### Problem requirements
The whole listing below should be retyped exactly, without any images.

### The records

╔══

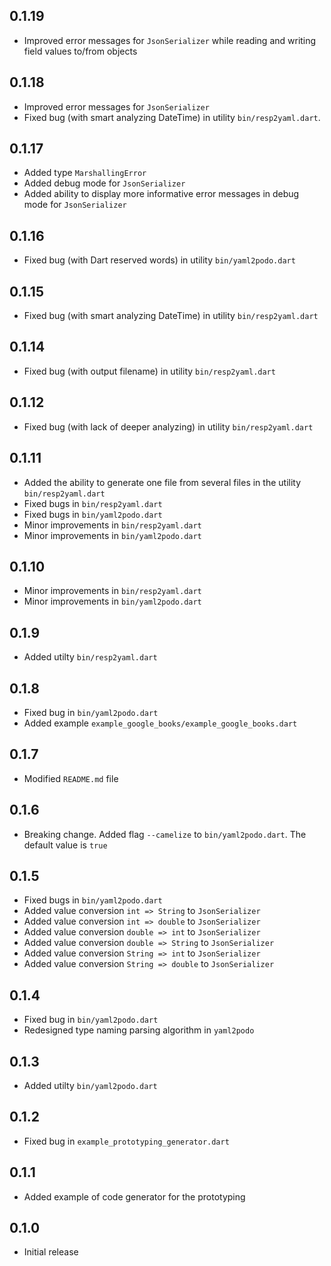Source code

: ## 0.1.19

- Improved error messages for `JsonSerializer` while reading and writing field values to/from objects 

## 0.1.18

- Improved error messages for `JsonSerializer`
- Fixed bug (with smart analyzing DateTime) in utility `bin/resp2yaml.dart`.

## 0.1.17

- Added type `MarshallingError`
- Added debug mode for `JsonSerializer`
- Added ability to display more informative error messages in debug mode for `JsonSerializer`

## 0.1.16

- Fixed bug (with Dart reserved words) in utility `bin/yaml2podo.dart`

## 0.1.15

- Fixed bug (with smart analyzing DateTime) in utility `bin/resp2yaml.dart`

## 0.1.14

- Fixed bug (with output filename) in utility `bin/resp2yaml.dart`

## 0.1.12

- Fixed bug (with lack of deeper analyzing) in utility `bin/resp2yaml.dart`

## 0.1.11

- Added the ability to generate one file from several files in the utility `bin/resp2yaml.dart`
- Fixed bugs in `bin/resp2yaml.dart`
- Fixed bugs in `bin/yaml2podo.dart`
- Minor improvements in `bin/resp2yaml.dart`
- Minor improvements in `bin/yaml2podo.dart`

## 0.1.10

- Minor improvements in `bin/resp2yaml.dart`
- Minor improvements in `bin/yaml2podo.dart`

## 0.1.9

- Added utilty `bin/resp2yaml.dart`

## 0.1.8

- Fixed bug in `bin/yaml2podo.dart`
- Added example `example_google_books/example_google_books.dart`

## 0.1.7

- Modified `README.md` file

## 0.1.6

- Breaking change. Added flag `--camelize` to `bin/yaml2podo.dart`. The default value is `true`

## 0.1.5

- Fixed bugs in `bin/yaml2podo.dart`
- Added value conversion `int => String` to `JsonSerializer`
- Added value conversion `int => double` to `JsonSerializer`
- Added value conversion `double => int` to `JsonSerializer`
- Added value conversion `double => String` to `JsonSerializer`
- Added value conversion `String => int` to `JsonSerializer`
- Added value conversion `String => double` to `JsonSerializer`

## 0.1.4

- Fixed bug in `bin/yaml2podo.dart`
- Redesigned type naming parsing algorithm in `yaml2podo`

## 0.1.3

- Added utilty `bin/yaml2podo.dart`

## 0.1.2

- Fixed bug in `example_prototyping_generator.dart`

## 0.1.1

- Added example of code generator for the prototyping

## 0.1.0

- Initial release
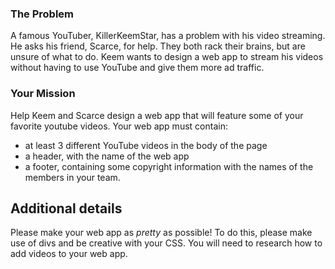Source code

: ### The Problem 

A famous YouTuber, KillerKeemStar, has a problem with his video streaming. He asks his friend, Scarce, for help. They both rack their brains, but are unsure of what to do. Keem wants to design a web app to stream his videos without having to use YouTube and give them more ad traffic. 

### Your Mission 

Help Keem and Scarce design a web app that will feature some of your favorite youtube videos. Your web app must contain: 

- at least 3 different YouTube videos in the body of the page
- a header, with the name of the web app
- a footer, containing some copyright information with the names of the members in your team.

## Additional details

Please make your web app as *pretty* as possible! To do this, please make use of divs and be creative with your CSS. You will need to research how to add videos to your web app.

╚══

### Reply to the task
Source code

: ## 0.1.19

- Improved error messages for `JsonSerializer` while reading and writing field values to/from objects 

## 0.1.18

- Improved error messages for `JsonSerializer`
- Fixed bug (with smart analyzing DateTime) in utility `bin/resp2yaml.dart`.

## 0.1.17

- Added type `MarshallingError`
- Added debug mode for `JsonSerializer`
- Added ability to display more informative error messages in debug mode for `JsonSerializer`

## 0.1.16

- Fixed bug (with Dart reserved words) in utility `bin/yaml2podo.dart`

## 0.1.15

- Fixed bug (with smart analyzing DateTime) in utility `bin/resp2yaml.dart`

## 0.1.14

- Fixed bug (with output filename) in utility `bin/resp2yaml.dart`

## 0.1.12

- Fixed bug (with lack of deeper analyzing) in utility `bin/resp2yaml.dart`

## 0.1.11

- Added the ability to generate one file from several files in the utility `bin/resp2yaml.dart`
- Fixed bugs in `bin/resp2yaml.dart`
- Fixed bugs in `bin/yaml2podo.dart`
- Minor improvements in `bin/resp2yaml.dart`
- Minor improvements in `bin/yaml2podo.dart`

## 0.1.10

- Minor improvements in `bin/resp2yaml.dart`
- Minor improvements in `bin/yaml2podo.dart`

## 0.1.9

- Added utilty `bin/resp2yaml.dart`

## 0.1.8

- Fixed bug in `bin/yaml2podo.dart`
- Added example `example_google_books/example_google_books.dart`

## 0.1.7

- Modified `README.md` file

## 0.1.6

- Breaking change. Added flag `--camelize` to `bin/yaml2podo.dart`. The default value is `true`

## 0.1.5

- Fixed bugs in `bin/yaml2podo.dart`
- Added value conversion `int => String` to `JsonSerializer`
- Added value conversion `int => double` to `JsonSerializer`
- Added value conversion `double => int` to `JsonSerializer`
- Added value conversion `double => String` to `JsonSerializer`
- Added value conversion `String => int` to `JsonSerializer`
- Added value conversion `String => double` to `JsonSerializer`

## 0.1.4

- Fixed bug in `bin/yaml2podo.dart`
- Redesigned type naming parsing algorithm in `yaml2podo`

## 0.1.3

- Added utilty `bin/yaml2podo.dart`

## 0.1.2

- Fixed bug in `example_prototyping_generator.dart`

## 0.1.1

- Added example of code generator for the prototyping

## 0.1.0

- Initial release
Source code

: ### The Problem 

A famous YouTuber, KillerKeemStar, has a problem with his video streaming. He asks his friend, Scarce, for help. They both rack their brains, but are unsure of what to do. Keem wants to design a web app to stream his videos without having to use YouTube and give them more ad traffic. 

### Your Mission 

Help Keem and Scarce design a web app that will feature some of your favorite youtube videos. Your web app must contain: 

- at least 3 different YouTube videos in the body of the page
- a header, with the name of the web app
- a footer, containing some copyright information with the names of the members in your team.

## Additional details

Please make your web app as *pretty* as possible! To do this, please make use of divs and be creative with your CSS. You will need to research how to add videos to your web app.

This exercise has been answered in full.